**EXERCISE REQUIREMENTS:** Only lines that contain the word "Elective" are to be returned from the data below.

Plain-text document sources
........

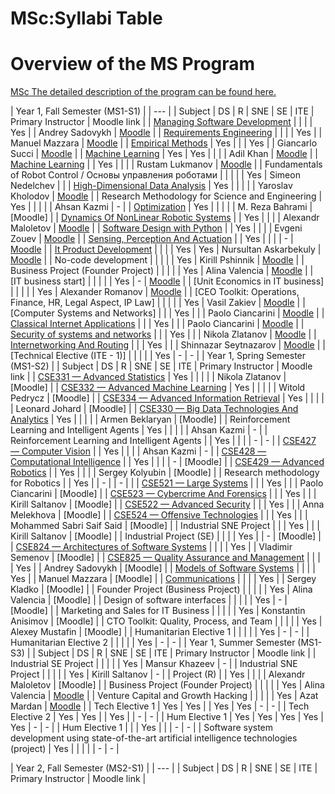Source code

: 






MSc:Syllabi Table
=================






Overview of the MS Program
==========================


[MSc The detailed description of the program can be found here.](https://eduwiki.innopolis.university/index.php/MSc:Syllabi_Index)





| Year 1, Fall Semester (MS1-S1)
 |
| --- |
| Subject
 | DS
 | R
 | SNE
 | SE
 | ITE
 | Primary Instructor
 | Moodle link
 |
| [Managing Software Development](https://eduwiki.innopolis.university/index.php/MSc:_Managing_Software_Development) |  |  |  | Yes
 |  | Andrey Sadovykh
 | [Moodle](https://moodle.innopolis.university/course/view.php?id=1144) |
| [Requirements Engineering](https://eduwiki.innopolis.university/index.php/MSc:_Requirements_Engineering) |  |  |  | Yes
 |  | Manuel Mazzara
 | [Moodle](https://moodle.innopolis.university/course/view.php?id=1146) |
| [Empirical Methods](https://eduwiki.innopolis.university/index.php/MSc:_Empirical_Methods) | Yes
 |  |  | Yes
 |  | Giancarlo Succi
 | [Moodle](https://moodle.innopolis.university/course/view.php?id=1147) |
| [Machine Learning](https://eduwiki.innopolis.university/index.php/MSc:_Machine_Learning) | Yes
 | Yes
 |  |  |  | Adil Khan
 | [Moodle](https://moodle.innopolis.university/course/view.php?id=1149) |
| [Machine Learning](https://eduwiki.innopolis.university/index.php/MSc:_Machine_Learning) |  | Yes
 |  |  |  | Rustam Lukmanov
 | [Moodle](https://moodle.innopolis.university/course/view.php?id=1149) |
| Fundamentals of Robot Control / Основы управления роботами
 |  |  |  |  | Yes
 | Simeon Nedelchev
 |  |
| [High-Dimensional Data Analysis](https://eduwiki.innopolis.university/index.php/MSc:_High-Dimensional_Data_Analysis) | Yes
 |  |  |  |  | Yaroslav Kholodov
 | [Moodle](https://moodle.innopolis.university/course/view.php?id=1148) |
| Research Methodology for Science and Engineering
 | Yes
 |  |  |  |  | Ahsan Kazmi
 | -
 |
| [Optimization](https://eduwiki.innopolis.university/index.php/MSc:_Optimization) | Yes
 |  |  |  |  | M. Reza Bahrami
 | [Moodle]
 |
| [Dynamics Of NonLinear Robotic Systems](https://eduwiki.innopolis.university/index.php/MSc:_Dynamics_Of_Non_Linear_Robotic_Systems) |  | Yes
 |  |  |  | Alexandr Maloletov
 | [Moodle](https://moodle.innopolis.university/course/view.php?id=1154) |
| [Software Design with Python](https://eduwiki.innopolis.university/index.php/MSc:SoftwareDesignwithPython) |  | Yes
 |  |  |  | Evgeni Zouev
 | [Moodle](https://moodle.innopolis.university/course/view.php?id=1150) |
| [Sensing, Perception And Actuation](https://eduwiki.innopolis.university/index.php/MSc:_Sensing_Perception_Actuation) |  | Yes
 |  |  |  | -
 | [Moodle](https://moodle.innopolis.university/course/view.php?id=1152) |
| [It Product Development](https://eduwiki.innopolis.university/index.php/BSc:_It_Product_Development) |  |  |  | Yes
 | Yes
 | Nursultan Askarbekuly
 | [Moodle](https://moodle.innopolis.university/course/view.php?id=1155) |
| No-code development
 |  |  |  |  | Yes
 | Kirill Pshinnik
 | [Moodle](https://moodle.innopolis.university/course/view.php?id=1157) |
| Business Project (Founder Project)
 |  |  |  |  | Yes
 | Alina Valencia
 | [Moodle](https://moodle.innopolis.university/course/view.php?id=1157) |
| [IT business start]
 |  |  |  |  | Yes
 | -
 | [Moodle](https://moodle.innopolis.university/course/view.php?id=1156) |
| [Unit Economics in IT business]
 |  |  |  |  | Yes
 | Alexander Romanov
 | [Moodle](https://moodle.innopolis.university/course/view.php?id=1158) |
| [CEO Toolkit: Operations, Finance, HR, Legal Aspect, IP Law]
 |  |  |  |  | Yes
 | Vasil Zakiev
 | [Moodle](https://moodle.innopolis.university/course/view.php?id=1278) |
| [Computer Systems and Networks]
 |  |  | Yes
 |  |  | Paolo Ciancarini
 | [Moodle](https://moodle.innopolis.university/course/view.php?id=1094) |
| [Classical Internet Applications](https://eduwiki.innopolis.university/index.php/MSc:_Classical_Internet_Applications) |  |  | Yes
 |  |  | Paolo Ciancarini
 | [Moodle](https://moodle.innopolis.university/course/view.php?id=1095) |
| [Security of systems and networks](https://eduwiki.innopolis.university/index.php/MSc:SecurityOfSystemsAndNetworks) |  |  | Yes
 |  |  | Nikola Zlatanov
 | [Moodle](https://moodle.innopolis.university/course/view.php?id=1096) |
| [Internetworking And Routing](https://eduwiki.innopolis.university/index.php/MSc:_Inter_Networking_and_Routing) |  |  | Yes
 |  |  | Shinnazar Seytnazarov
 | [Moodle](https://moodle.innopolis.university/course/view.php?id=1096) |
| [Technical Elective (ITE - 1)]
 |  |  |  |  | Yes
 | -
 | -
 |
| Year 1, Spring Semester (MS1-S2)
 |
| Subject
 | DS
 | R
 | SNE
 | SE
 | ITE
 | Primary Instructor
 | Moodle link
 |
| [CSE331 — Advanced Statistics](https://eduwiki.innopolis.university/index.php/MSc:_Advanced_Statistics) | Yes
 |  |  |  |  | Nikola Zlatanov
 | [Moodle]
 |
| [CSE332 — Advanced Machine Learning](https://eduwiki.innopolis.university/index.php/MSc:_Advanced_Machine_Learning) | Yes
 |  |  |  |  | Witold Pedrycz
 | [Moodle]
 |
| [CSE334 — Advanced Information Retrieval](https://eduwiki.innopolis.university/index.php/MSc:_Advanced_Information_Retrieval) | Yes
 |  |  |  |  | Leonard Johard
 | [Moodle]
 |
| [CSE330 — Big Data Technologies And Analytics](https://eduwiki.innopolis.university/index.php/MSc:_Big_Data_Technologies_And_Analytics) | Yes
 |  |  |  |  | Armen Beklaryan
 | [Moodle]
 |
| Reinforcement Learning and Intelligent Agents
 | Yes
 |  |  |  |  | Ahsan Kazmi
 | -
 |
| Reinforcement Learning and Intelligent Agents
 |  | Yes
 |  |  |  | -
 | -
 |
| [CSE427 — Computer Vision](https://eduwiki.innopolis.university/index.php/MSc:_Computer_Vision) |  | Yes
 |  |  |  | Ahsan Kazmi
 | -
 |
| [CSE428 — Computational Intelligence](https://eduwiki.innopolis.university/index.php/MSc:_Computational_Intelligence) |  | Yes
 |  |  |  | -
 | [Moodle]
 |
| [CSE429 — Advanced Robotics](https://eduwiki.innopolis.university/index.php/MSc:_Advanced_Robotics) |  | Yes
 |  |  |  | Sergey Kolyubin
 | [Moodle]
 |
| Research methodology for Robotics
 |  | Yes
 |  | -
 |  | -
 |  |
| [CSE521 — Large Systems](https://eduwiki.innopolis.university/index.php/MSc:_Large_Systems) |  |  | Yes
 |  |  | Paolo Ciancarini
 | [Moodle]
 |
| [CSE523 — Cybercrime And Forensics](https://eduwiki.innopolis.university/index.php/MSc:_Cybercrime_Forensics) |  |  | Yes
 |  |  | Kirill Saltanov
 | [Moodle]
 |
| [CSE522 — Advanced Security](https://eduwiki.innopolis.university/index.php/MSc:_Advanced_Security) |  |  | Yes
 |  |  | Anna Melekhova
 | [Moodle]
 |
| [CSE524 — Offensive Technologies](https://eduwiki.innopolis.university/index.php/MSc:_Offensive_Technologies) |  |  | Yes
 |  |  | Mohammed Sabri Saif Said
 | [Moodle]
 |
| Industrial SNE Project
 |  |  | Yes
 |  |  | Kirill Saltanov
 | [Moodle]
 |
| Industrial Project (SE)
 |  |  |  | Yes
 |  | -
 | [Moodle]
 |
| [CSE824 — Architectures of Software Systems](https://eduwiki.innopolis.university/index.php/MSc:_Architectures_of_Software_Systems) |  |  |  | Yes
 |  | Vladimir Semenov
 | [Moodle]
 |
| [CSE825 — Quality Assurance and Management](https://eduwiki.innopolis.university/index.php/MSc:_Analysis_Software_Artifacts) |  |  |  | Yes
 |  | Andrey Sadovykh
 | [Moodle]
 |
| [Models of Software Systems](https://eduwiki.innopolis.university/index.php/MSc:_Models_Software_Systems) |  |  |  | Yes
 |  | Manuel Mazzara
 | [Moodle]
 |
| [Communications](https://eduwiki.innopolis.university/index.php/MSc:_Communication) |  |  |  | Yes
 |  | Sergey Kladko
 | [Moodle]
 |
| Founder Project (Business Project)
 |  |  |  |  | Yes
 | Alina Valencia
 | [Moodle]
 |
| Design of software interfaces
 |  |  |  |  | Yes
 | -
 | [Moodle]
 |
| Marketing and Sales for IT Business
 |  |  |  |  | Yes
 | Konstantin Anisimov
 | [Moodle]
 |
| CTO Toolkit: Quality, Process, and Team
 |  |  |  |  | Yes
 | Alexey Mustafin
 | [Moodle]
 |
| Humanitarian Elective 1
 |  |  |  |  | Yes
 | -
 | -
 |
| Humanitarian Elective 2
 |  |  |  |  | Yes
 | -
 | -
 |
| Year 1, Summer Semester (MS1-S3)
 |
| Subject
 | DS
 | R
 | SNE
 | SE
 | ITE
 | Primary Instructor
 | Moodle link
 |
| Industrial SE Project
 |  |  |  |  | Yes
 | Mansur Khazeev
 | -
 |
| Industrial SNE Project
 |  |  |  |  | Yes
 | Kirill Saltanov
 | -
 |
| Project (R)
 |  | Yes
 |  |  |  | Alexandr Maloletov
 | [Moodle]
 |
| Business Project (Founder Project)
 |  |  |  |  | Yes
 | Alina Valencia
 | [Moodle](https://moodle.innopolis.university/course/view.php?id=1157) |
| Venture Capital and Growth Hacking
 |  |  |  |  | Yes
 | Azat Mardan
 | [Moodle](https://moodle.innopolis.university/course/view.php?id=1157) |
| Tech Elective 1
 | Yes
 | Yes
 |  | Yes
 | Yes
 | -
 | -
 |
| Tech Elective 2
 | Yes
 | Yes
 |  | Yes
 |  | -
 | -
 |
| Hum Elective 1
 | Yes
 | Yes
 | Yes
 | Yes
 | Yes
 | -
 | -
 |
| Hum Elective 1
 |  |  | Yes
 |  |  | -
 | -
 |
| Software system development using state-of-the-art artificial intelligence technologies (project)
 | Yes
 |  |  |  |  | -
 | -
 |



| Year 2, Fall Semester (MS2-S1)
 |
| --- |
| Subject
 | DS
 | R
 | SNE
 | SE
 | ITE
 | Primary Instructor
 | Moodle link
 |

........

**EXPECTED ANSWER:**
| [Technical Elective (ITE - 1)]
| Humanitarian Elective 1
| Humanitarian Elective 2
| Tech Elective 1
| Tech Elective 2
| Hum Elective 1
| Hum Elective 1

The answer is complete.